### ABOUT THIS EXERCISE
From the material below, set down exactly the lines that run from the one containing "sites using v2" to the one containing "chess engine <br/>", minus the pictures.

───── GIVEN RECORDS

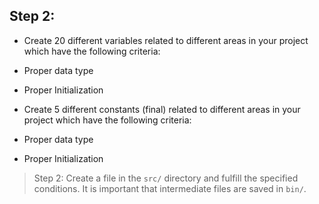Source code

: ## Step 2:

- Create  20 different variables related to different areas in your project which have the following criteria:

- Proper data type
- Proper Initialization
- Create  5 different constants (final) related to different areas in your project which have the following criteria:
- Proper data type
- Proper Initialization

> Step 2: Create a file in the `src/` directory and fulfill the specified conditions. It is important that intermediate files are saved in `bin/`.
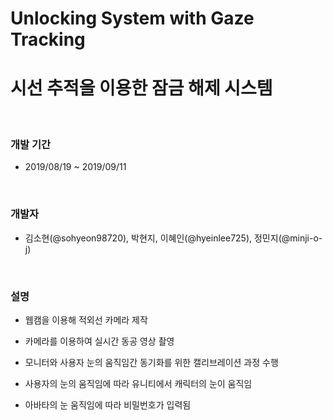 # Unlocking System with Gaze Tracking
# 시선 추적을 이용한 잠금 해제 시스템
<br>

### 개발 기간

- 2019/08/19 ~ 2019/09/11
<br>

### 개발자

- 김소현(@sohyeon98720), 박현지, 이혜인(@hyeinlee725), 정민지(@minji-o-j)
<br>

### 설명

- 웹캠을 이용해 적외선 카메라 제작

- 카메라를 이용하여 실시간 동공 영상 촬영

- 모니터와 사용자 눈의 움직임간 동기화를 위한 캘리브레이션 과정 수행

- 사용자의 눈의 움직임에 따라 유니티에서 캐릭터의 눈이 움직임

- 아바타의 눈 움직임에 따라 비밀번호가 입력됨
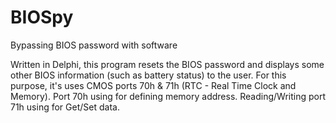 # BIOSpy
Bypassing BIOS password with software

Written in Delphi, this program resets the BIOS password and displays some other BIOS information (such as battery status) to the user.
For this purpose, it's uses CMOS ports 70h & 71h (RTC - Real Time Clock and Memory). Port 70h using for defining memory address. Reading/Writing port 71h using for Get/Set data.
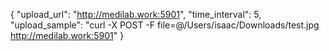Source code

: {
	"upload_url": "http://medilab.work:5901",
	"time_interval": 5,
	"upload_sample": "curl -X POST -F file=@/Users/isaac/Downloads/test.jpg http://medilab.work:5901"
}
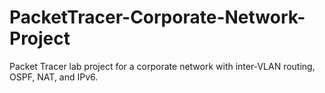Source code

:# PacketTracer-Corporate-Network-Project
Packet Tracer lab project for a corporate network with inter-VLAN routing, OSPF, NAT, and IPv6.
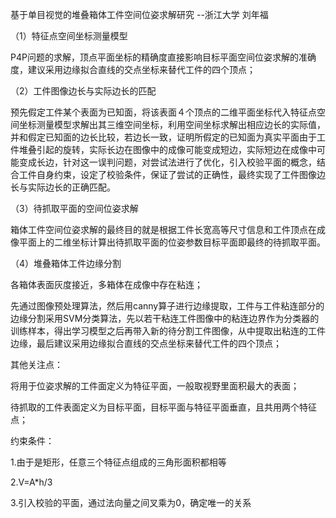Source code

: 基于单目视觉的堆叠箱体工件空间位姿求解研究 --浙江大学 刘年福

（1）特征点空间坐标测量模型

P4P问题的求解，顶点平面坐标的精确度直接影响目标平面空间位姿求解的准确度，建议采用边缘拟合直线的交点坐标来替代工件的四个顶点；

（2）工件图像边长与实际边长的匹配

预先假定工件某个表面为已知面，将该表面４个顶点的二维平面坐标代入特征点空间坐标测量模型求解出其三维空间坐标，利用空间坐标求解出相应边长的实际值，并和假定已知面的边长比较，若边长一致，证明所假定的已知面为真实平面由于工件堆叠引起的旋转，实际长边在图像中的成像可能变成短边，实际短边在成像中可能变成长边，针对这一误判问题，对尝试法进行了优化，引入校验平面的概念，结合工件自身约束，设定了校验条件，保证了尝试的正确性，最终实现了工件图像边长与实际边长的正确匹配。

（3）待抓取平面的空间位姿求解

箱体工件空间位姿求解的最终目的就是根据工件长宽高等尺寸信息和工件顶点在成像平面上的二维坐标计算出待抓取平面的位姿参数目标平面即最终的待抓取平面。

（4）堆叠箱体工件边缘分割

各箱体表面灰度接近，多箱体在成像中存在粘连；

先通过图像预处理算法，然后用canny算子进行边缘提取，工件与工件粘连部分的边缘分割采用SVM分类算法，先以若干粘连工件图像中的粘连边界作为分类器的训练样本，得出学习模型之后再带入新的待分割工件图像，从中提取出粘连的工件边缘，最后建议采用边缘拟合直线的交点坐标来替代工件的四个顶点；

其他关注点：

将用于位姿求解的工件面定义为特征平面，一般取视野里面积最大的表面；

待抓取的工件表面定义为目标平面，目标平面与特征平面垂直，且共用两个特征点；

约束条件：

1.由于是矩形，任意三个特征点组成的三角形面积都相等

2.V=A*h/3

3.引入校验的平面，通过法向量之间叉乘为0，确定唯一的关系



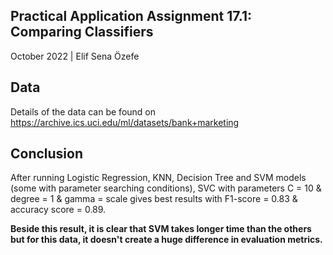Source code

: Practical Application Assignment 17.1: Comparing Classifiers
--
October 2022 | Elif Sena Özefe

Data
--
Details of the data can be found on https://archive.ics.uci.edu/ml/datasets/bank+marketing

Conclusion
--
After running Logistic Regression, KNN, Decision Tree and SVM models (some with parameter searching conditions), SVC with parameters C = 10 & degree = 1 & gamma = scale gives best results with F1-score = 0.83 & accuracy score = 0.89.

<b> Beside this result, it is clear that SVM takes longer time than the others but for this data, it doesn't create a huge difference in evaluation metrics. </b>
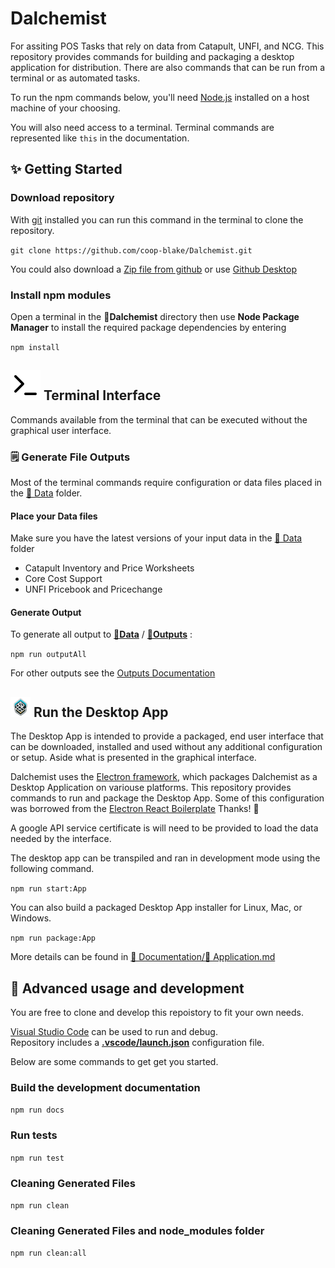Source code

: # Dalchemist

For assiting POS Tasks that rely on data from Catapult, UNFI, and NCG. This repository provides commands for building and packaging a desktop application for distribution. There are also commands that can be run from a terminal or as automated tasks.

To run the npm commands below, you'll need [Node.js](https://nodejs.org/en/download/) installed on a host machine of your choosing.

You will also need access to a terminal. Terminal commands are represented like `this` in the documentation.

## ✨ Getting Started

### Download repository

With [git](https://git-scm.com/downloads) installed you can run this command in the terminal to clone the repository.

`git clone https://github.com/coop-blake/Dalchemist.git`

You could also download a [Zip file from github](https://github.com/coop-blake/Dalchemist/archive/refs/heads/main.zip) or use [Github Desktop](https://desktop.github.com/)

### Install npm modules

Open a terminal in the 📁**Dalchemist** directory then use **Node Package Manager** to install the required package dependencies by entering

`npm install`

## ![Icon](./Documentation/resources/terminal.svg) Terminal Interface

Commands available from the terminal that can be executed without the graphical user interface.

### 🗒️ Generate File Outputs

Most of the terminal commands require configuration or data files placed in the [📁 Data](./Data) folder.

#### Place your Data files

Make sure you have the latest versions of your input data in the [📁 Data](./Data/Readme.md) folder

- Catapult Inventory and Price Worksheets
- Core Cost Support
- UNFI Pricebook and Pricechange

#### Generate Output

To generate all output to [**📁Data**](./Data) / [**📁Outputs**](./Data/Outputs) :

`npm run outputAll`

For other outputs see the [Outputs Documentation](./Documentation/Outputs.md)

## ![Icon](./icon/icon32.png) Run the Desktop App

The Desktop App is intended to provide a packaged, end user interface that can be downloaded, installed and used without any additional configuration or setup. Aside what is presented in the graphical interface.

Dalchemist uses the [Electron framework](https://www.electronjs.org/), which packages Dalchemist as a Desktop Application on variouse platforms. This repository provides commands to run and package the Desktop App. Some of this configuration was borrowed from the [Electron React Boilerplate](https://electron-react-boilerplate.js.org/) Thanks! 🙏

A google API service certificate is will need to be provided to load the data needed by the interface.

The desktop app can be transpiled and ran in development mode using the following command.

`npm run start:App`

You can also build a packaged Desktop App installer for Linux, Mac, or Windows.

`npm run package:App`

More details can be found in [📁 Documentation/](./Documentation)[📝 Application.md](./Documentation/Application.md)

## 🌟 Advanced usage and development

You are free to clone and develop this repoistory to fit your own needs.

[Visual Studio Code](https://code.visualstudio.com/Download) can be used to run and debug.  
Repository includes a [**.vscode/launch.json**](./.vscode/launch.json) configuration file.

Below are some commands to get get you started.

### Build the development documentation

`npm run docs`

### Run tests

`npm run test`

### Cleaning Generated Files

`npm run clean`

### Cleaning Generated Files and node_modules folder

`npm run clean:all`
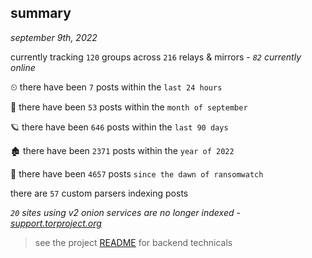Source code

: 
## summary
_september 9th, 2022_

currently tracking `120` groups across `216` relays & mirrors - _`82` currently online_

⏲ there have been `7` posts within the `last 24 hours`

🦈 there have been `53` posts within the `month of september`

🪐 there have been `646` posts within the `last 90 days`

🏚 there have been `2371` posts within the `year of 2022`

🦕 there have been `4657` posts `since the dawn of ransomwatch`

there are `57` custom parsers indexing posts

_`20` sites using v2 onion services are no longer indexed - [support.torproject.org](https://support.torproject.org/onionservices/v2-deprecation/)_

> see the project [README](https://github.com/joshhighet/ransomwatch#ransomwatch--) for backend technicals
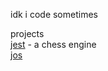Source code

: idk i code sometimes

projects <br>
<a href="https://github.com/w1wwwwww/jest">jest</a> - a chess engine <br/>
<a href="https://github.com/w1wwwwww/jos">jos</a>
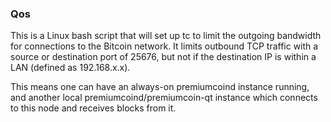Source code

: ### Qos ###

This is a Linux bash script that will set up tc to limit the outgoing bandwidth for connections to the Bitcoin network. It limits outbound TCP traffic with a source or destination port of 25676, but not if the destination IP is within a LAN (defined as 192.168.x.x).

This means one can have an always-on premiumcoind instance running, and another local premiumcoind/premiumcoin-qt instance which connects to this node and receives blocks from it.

──────────

### WRITTEN ANSWER
_`20` sites using v2 onion services are no longer indexed - [support.torproject.org](https://support.torproject.org/onionservices/v2-deprecation/)_

> see the project [README](https://github.com/joshhighet/ransomwatch#ransomwatch--) for backend technicals
Source code

: idk i code sometimes

projects <br>
<a href="https://github.com/w1wwwwww/jest">jest</a> - a chess engine <br/>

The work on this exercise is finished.